#### [What to produce]
Print the line that has "比较系数得$b_0 = 0$，$b_1" in it, then every remaining line of the data, exactly and without anything extra.

Stored data entries:

↓↓↓

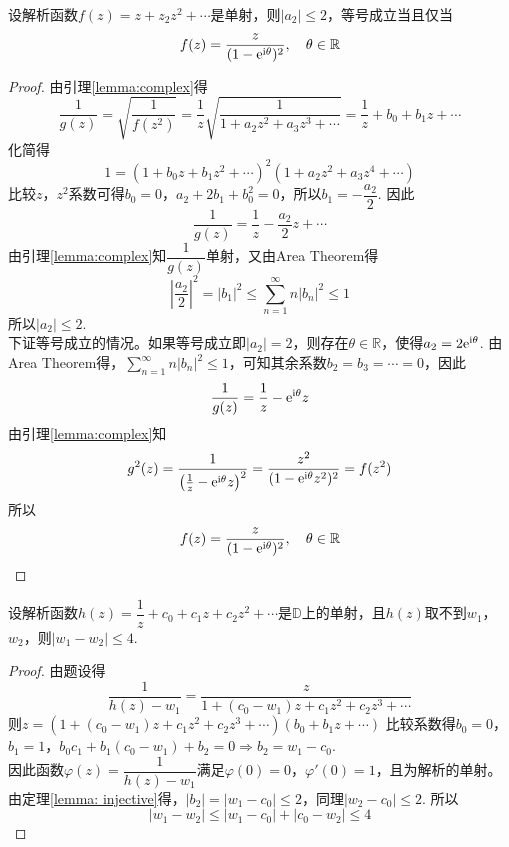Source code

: \begin{theorem}\label{lemma:
    injective}

    设解析函数$f(z) = z + z_2 z^2 + \cdots$是单射，则$|a_2| \leq 2$，等号成立当且仅当
    $$f(z) = \dfrac{z}{(1 - \mathrm{e}^{\mathrm{i} \theta})^2}, \quad \theta \in \mathbb{R}$$

\end{theorem}

\begin{proof}

    由引理\ref{lemma:complex}得
    $$\dfrac{1}{g(z)} = \sqrt{\dfrac{1}{f(z^2)}} = \dfrac{1}{z} \sqrt{\dfrac{1}{1 + a_2 z^2 + a_3 z^3 + \cdots}} = \dfrac{1}{z} + b_0 + b_1 z + \cdots$$
    化简得
    $$1 = (1 + b_0 z + b_1 z^2 + \cdots)^2 (1 + a_2 z^2 + a_3 z^4 + \cdots)$$
    比较$z$，$z^2$系数可得$b_0 = 0$，$a_2 + 2 b_1 + b_0^2 = 0$，所以$b_1 = -\dfrac{a_2}{2}$. 因此
    $$\dfrac{1}{g(z)} = \dfrac{1}{z} - \dfrac{a_2}{2}z + \cdots$$
    由引理\ref{lemma:complex}知$\dfrac{1}{g(z)}$单射，又由\textup{Area Theorem}得
    $$\left| \dfrac{a_2}{2} \right|^2 = |b_1|^2 \leq \sum\limits_{n = 1}^{\infty}{n|b_n|^2} \leq 1$$
    所以$|a_2| \leq 2$. \\
    下证等号成立的情况。如果等号成立即$|a_2| = 2$，则存在$\theta \in \mathbb{R}$，使得$a_2 = 2 \mathrm{e}^{\mathrm{i} \theta}$. 由\textup{Area Theorem}得，$\sum\limits_{n = 1}^{\infty}{n|b_n|^2} \leq 1$，可知其余系数$b_2 = b_3 = \cdots = 0$，因此
    $$\dfrac{1}{g(z)} = \dfrac{1}{z} - \mathrm{e}^{\mathrm{i} \theta}z$$
    由引理\ref{lemma:complex}知
    $$g^2(z) = \dfrac{1}{\left( \frac{1}{z} - \mathrm{e}^{\mathrm{i} \theta}z \right)^2} = \dfrac{z^2}{(1 - \mathrm{e}^{\mathrm{i} \theta} z^2)^2} = f(z^2)$$
    所以
    $$f(z) = \dfrac{z}{(1 - \mathrm{e}^{\mathrm{i} \theta})^2}, \quad \theta \in \mathbb{R}$$

\end{proof}

\begin{theorem}

    设解析函数$h(z) = \dfrac{1}{z} + c_0 + c_1 z + c_2 z^2 + \cdots$是$\mathbb{D}$上的单射，且$h(z)$取不到$w_1$，$w_2$，则$|w_1 - w_2| \leq 4$.

\end{theorem}

\begin{proof}

    由题设得
    $$\dfrac{1}{h(z) - w_1} = \dfrac{z}{1 + (c_0 - w_1)z + c_1 z^2 + c_2 z^3 + \cdots}$$
    则$z = (1 + (c_0 - w_1)z + c_1 z^2 + c_2 z^3 + \cdots) (b_0 + b_1 z + \cdots)$
    比较系数得$b_0 = 0$，$b_1 = 1$，$b_0 c_1 + b_1(c_0 - w_1) + b_2 = 0 \Rightarrow b_2 = w_1 - c_0$. \\
    因此函数$\varphi(z) = \dfrac{1}{h(z) - w_1}$满足$\varphi(0) = 0$，$\varphi'(0) = 1$，且为解析的单射。 由定理\ref{lemma:
    injective}得，$|b_2| = |w_1 - c_0| \leq 2$，同理$|w_2 - c_0| \leq 2$. 所以
    $$|w_1 - w_2| \leq |w_1 - c_0| + |c_0 - w_2| \leq 4$$
    
\end{proof}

↑↑↑

#### [Expected answer]
    比较系数得$b_0 = 0$，$b_1 = 1$，$b_0 c_1 + b_1(c_0 - w_1) + b_2 = 0 \Rightarrow b_2 = w_1 - c_0$. \\
    因此函数$\varphi(z) = \dfrac{1}{h(z) - w_1}$满足$\varphi(0) = 0$，$\varphi'(0) = 1$，且为解析的单射。 由定理\ref{lemma:
    injective}得，$|b_2| = |w_1 - c_0| \leq 2$，同理$|w_2 - c_0| \leq 2$. 所以
    $$|w_1 - w_2| \leq |w_1 - c_0| + |c_0 - w_2| \leq 4$$
    
\end{proof}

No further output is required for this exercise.